Cafe Shelly 思い出にひたりながら

作者: 日向ひなた

カラン・コロン・カラン

 扉を開けると、心地よいカウベルの音がする。それと同時に聞こえてくる女性の「いらっしゃいませ」の声。少し遅れて、渋い男性の「いらっしゃいませ」の声。

 その声が聞こえると、今度はコーヒーの香りに包まれる。その香りの中に、甘いクッキーの香りも混じって、とてもいい気持ちにさせてくれる。

 なるほど、あいつが言っていたとおり、このお店は癖になりそうだ。また来たくなる、入店してすぐにそんな気持ちにさせてくれる。

「お一人様ですか?」

「はい、知り合いから紹介されて初めて来ました」

「そうなんですね。ありがとうございます。よかったらカウンターへどうぞ」

 お店の中はそれほど広くはない。窓際に半円型のテーブルがあり、そこにはイスが4つ。お店の真ん中には丸テーブルがあり、イスが3つ。そして今通されたカウンターはイスが4つ。10人も入れば満席になる小さなお店。けれど、狭さは感じない。ちょうどいい空間、というのがぴったりのところだ。

「いらっしゃいませ。初めてお越しになられたのですね。ありがとうございます」

 このお店のマスターだろう。丁寧に挨拶をしてくれる。笑顔の印象がとてもいい味を出している。

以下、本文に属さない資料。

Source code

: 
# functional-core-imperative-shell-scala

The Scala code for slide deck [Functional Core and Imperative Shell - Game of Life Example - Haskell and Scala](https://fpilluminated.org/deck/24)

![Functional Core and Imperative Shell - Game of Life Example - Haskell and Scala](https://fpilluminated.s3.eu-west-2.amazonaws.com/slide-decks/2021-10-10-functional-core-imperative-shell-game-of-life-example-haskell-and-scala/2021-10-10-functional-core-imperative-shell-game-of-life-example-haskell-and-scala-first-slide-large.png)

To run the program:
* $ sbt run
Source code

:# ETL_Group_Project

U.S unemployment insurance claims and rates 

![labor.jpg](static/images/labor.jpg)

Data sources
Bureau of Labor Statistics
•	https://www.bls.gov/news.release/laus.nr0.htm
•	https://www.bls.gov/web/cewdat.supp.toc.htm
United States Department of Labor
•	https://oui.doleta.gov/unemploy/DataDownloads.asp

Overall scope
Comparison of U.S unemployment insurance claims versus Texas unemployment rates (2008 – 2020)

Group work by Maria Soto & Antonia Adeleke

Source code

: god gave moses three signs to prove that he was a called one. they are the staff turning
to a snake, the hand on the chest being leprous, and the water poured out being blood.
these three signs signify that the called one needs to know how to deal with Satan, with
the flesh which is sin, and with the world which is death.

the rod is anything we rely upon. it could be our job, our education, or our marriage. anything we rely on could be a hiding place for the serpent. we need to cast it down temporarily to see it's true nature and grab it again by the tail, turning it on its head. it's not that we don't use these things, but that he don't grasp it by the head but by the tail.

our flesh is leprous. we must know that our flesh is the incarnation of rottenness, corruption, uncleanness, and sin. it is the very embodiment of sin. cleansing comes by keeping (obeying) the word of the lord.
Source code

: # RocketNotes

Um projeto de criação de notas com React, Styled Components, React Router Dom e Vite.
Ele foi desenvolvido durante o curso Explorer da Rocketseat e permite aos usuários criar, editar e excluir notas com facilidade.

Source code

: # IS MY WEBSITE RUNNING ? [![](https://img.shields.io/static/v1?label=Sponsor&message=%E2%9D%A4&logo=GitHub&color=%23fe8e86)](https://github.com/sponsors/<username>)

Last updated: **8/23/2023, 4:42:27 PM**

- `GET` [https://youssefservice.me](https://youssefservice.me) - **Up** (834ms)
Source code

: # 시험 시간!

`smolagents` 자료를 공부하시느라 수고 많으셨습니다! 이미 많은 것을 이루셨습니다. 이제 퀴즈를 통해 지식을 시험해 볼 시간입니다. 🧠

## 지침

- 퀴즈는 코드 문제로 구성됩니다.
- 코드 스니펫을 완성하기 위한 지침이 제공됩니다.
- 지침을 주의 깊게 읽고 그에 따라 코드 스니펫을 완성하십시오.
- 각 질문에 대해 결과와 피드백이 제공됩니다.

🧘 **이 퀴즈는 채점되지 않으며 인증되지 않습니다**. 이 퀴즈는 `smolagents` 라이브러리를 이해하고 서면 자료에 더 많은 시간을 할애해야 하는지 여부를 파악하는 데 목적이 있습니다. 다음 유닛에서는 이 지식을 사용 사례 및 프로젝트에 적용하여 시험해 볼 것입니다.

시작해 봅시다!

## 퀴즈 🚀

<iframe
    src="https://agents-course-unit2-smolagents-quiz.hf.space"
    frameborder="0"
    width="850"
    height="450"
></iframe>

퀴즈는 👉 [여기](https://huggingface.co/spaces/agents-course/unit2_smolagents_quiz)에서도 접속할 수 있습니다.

「ここにおもしろいコーヒーがあると聞いて来たのですが」

 私にこの店を教えてくれたあいつ。一度騙されたと思って行ってみろと、何度も私にこの店をすすめてくれた。ここのコーヒーを飲むと、今までのコーヒーの概念が変わるぞ、とまで言ったくらいだから。

 けれど、私はなかなか行こうとはしなかった。仕事が忙しかったこともあるのだが、ちょっと話がおおげさで胡散臭かった、ということもあった。

「はい、シェリー・ブレンドのことですね。このコーヒーには魔法がかかっています。飲んだときの味の感想を、ぜひお聞かせくださいね」

 コーヒーの味の感想を聞くというのもおもしろいな。よほど、このコーヒーに自信があるのだろう。

「ではそのコーヒーをお願いします」

「かしこまりました」

 マスターは丁寧にお辞儀をして、コーヒーを淹れる準備にとりかかる。

 あらためてお店の中を見回す。店内は白と茶色で統一され、とてもスッキリとした印象。壁には小さな額縁が飾ってある。装飾物はゴテゴテしておらず、空間とぴったりマッチしている。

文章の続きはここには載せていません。